3 pillars for coaching successful Microsoft Partners
You have a goal, but how to you reach it? The define (and often refine) stage is where Andy works with businesses to come up with a strategy to get them where they want to be, creating a “go-to market” plan at board level.
Do we all agree with the strategy? Are we all on the same page? Is everyone on board? It’s essential that all key stakeholders are engaged with the plan both locally, regionally and globally.
He then trains and coaches the sales, pre-sales and marketing teams to ensure that they succeed in delivering the plan and growing the business.
3 common mistakes Microsoft Partners make
- The most common mistake Microsoft Partners make is the expectation that because you’re a Microsoft Partner, Microsoft will produce all your leads.
- The misconception that “Good tech sells itself.” It doesn’t.
- Finally, don’t think that senior (C-suite) sales contacts are going to be as interested in the functionality you’re offering as your manager or technician contact might be. You need to give them a reason to be excited.
3 ways Microsoft Partners can improve their sales process
1. Remember, Microsoft always comes first
“The Microsoft Partner community is one of the best partner communities I’ve come across,” says Andy. Microsoft look after their Partners well. But it’s a 2-way relationship. “If you’re not trying to think, “How does this help Microsoft?” then you’ve got a problem.”
There’s an acronym W.I.I.F.M – (What’s In It For Me?) But Andy says Microsoft Partners should be thinking, “What’s in it for Microsoft” – The way to succeed is to help Microsoft by really going the extra mile to look after their end customer.
2. Join the dots – don’t leave the customer to do it for themselves.
Gone are the days when managers could sign off large expenses.
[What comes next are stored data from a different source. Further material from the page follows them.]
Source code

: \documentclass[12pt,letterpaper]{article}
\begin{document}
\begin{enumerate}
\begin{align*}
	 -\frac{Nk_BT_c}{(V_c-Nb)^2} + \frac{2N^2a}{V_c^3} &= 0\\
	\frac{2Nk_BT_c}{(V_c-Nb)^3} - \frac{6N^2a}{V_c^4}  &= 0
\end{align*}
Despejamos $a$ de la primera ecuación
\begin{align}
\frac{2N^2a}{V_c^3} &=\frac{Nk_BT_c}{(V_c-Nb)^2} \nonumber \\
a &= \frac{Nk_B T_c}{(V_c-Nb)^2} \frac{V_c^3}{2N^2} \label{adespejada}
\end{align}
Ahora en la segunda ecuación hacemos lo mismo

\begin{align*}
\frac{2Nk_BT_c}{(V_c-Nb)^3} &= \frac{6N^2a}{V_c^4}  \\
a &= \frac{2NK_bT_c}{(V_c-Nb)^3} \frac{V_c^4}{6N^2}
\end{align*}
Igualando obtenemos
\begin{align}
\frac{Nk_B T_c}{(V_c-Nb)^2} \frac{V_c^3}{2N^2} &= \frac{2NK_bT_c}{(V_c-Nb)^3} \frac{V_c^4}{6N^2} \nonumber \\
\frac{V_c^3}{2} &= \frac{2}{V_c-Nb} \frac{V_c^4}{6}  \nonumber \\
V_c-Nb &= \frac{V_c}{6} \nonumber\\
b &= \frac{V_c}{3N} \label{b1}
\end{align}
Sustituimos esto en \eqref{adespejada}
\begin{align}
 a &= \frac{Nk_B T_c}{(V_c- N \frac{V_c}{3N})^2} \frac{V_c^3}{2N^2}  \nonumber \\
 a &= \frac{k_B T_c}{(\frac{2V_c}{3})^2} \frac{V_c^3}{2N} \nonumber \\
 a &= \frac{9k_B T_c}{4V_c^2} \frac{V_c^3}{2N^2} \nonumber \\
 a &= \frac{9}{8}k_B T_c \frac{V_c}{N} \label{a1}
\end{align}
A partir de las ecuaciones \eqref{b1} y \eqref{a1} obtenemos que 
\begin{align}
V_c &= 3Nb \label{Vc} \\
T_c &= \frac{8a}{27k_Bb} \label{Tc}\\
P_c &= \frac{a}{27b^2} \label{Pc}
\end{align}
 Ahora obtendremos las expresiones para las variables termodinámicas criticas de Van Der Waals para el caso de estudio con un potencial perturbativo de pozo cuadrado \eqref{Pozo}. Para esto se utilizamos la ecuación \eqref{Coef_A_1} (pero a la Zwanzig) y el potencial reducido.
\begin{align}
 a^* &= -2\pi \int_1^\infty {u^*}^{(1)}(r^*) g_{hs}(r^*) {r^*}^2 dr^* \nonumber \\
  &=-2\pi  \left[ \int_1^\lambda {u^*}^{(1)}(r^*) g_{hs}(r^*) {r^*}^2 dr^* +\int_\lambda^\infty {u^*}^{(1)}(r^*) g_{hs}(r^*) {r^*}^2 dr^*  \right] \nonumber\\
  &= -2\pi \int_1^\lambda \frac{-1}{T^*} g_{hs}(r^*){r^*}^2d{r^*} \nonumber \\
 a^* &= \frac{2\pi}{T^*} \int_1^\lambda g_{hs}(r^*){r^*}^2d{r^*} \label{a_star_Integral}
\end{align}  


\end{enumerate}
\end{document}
With sign off having dropped to anything over a few thousand pounds, every Microsoft Partner is going to have to justify the purchase to multiple people.
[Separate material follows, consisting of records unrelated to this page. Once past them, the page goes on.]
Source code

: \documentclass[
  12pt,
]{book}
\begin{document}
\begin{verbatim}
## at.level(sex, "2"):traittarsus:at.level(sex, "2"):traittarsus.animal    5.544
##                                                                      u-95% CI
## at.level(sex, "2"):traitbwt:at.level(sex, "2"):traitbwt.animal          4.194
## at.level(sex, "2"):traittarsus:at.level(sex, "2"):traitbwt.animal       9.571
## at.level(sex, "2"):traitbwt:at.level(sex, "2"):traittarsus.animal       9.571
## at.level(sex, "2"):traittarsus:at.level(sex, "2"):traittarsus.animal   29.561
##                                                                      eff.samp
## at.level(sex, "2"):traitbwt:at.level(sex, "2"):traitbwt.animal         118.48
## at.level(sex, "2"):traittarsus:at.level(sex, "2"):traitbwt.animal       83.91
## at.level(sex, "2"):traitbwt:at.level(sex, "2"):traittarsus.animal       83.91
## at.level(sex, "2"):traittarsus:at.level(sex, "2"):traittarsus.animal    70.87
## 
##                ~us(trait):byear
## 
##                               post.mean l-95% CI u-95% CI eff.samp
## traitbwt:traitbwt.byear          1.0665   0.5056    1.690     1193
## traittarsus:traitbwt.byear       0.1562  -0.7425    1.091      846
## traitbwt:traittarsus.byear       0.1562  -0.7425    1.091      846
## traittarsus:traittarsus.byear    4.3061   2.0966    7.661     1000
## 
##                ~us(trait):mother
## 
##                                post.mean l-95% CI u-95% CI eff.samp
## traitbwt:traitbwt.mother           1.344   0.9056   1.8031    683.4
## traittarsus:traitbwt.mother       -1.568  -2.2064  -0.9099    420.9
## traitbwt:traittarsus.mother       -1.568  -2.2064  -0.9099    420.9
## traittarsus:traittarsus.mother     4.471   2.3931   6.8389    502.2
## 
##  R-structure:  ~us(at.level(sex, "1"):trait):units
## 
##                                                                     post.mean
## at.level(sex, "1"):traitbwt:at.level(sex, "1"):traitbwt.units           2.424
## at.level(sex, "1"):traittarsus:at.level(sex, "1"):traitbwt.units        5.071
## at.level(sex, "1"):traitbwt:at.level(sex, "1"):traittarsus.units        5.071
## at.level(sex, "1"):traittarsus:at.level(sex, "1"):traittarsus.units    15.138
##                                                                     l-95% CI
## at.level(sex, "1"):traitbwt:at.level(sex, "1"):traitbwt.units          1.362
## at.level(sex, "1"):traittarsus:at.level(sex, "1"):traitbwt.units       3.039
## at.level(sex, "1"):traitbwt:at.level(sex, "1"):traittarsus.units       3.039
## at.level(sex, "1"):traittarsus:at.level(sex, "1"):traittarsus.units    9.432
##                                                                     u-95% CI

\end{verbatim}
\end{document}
Andy’s solution. Write the executive summary for them. You explain why it’s important to your customer, but also what the CFO will want to know to make the right decision.
3. Finally, you must provide coaching.
Sales team are cursed by the three Ts:
We tell them, “You’re a Sales Manager. You have to hit £X per quarter and here’s is your patch.” and then we leave them to sink or swim. It’s simple, says Andy:
“If you’re not coaching your sales team, you’re risking your business.”
How coaching helps grow your sales teams and your profit!
One of the biggest errors that sales managers and directors make is to treat all the people on their team the same way.
Some people will be energised by competition, so you can egg them on by telling them how well another person has done. But others will feel completely defeated if you try this approach. They need encouragement to perform to their max. You must treat each person individually.
The other huge error is to just look at the figures. It’s tempting to get straight to the bottom line, but at your peril. Take some time to ask about the process (what obstacles did they have to overcome to close the deal?) and the person (it’s been a challenging year) so they know it’s not just about the numbers.
The last 12 months prove that people have missed coaching…that safe environment where they feel they can discuss things. Andy recommends coaching about once a month, for 1-2 hours.
Like driving a car, he says, sometimes it will be intense learning (learning how to control a car) and other times it will be about putting that learning into practice (getting comfortable in the car you’re given and hitting the open road.)
About Andrew Buchanan
Andy Buchanan is a sales strategist and coach and CEO and Founder of Future Consulting Ltd.
Andy has over 36 years of experience as a salesman and sales leader. He helps companies grow their business by ensuring they win more deals.
Andy has a strong coaching and mentoring methodology. Developed over many years while working for blue chip companies such as IBM and GE, Business Objects/SAP and Polycom, as well as smaller software companies such as Netiq and start-ups such as Microsoft Partner Modality Systems and financial services company Woodseer/Dividend Max, where he held senior leadership positions both locally and globally.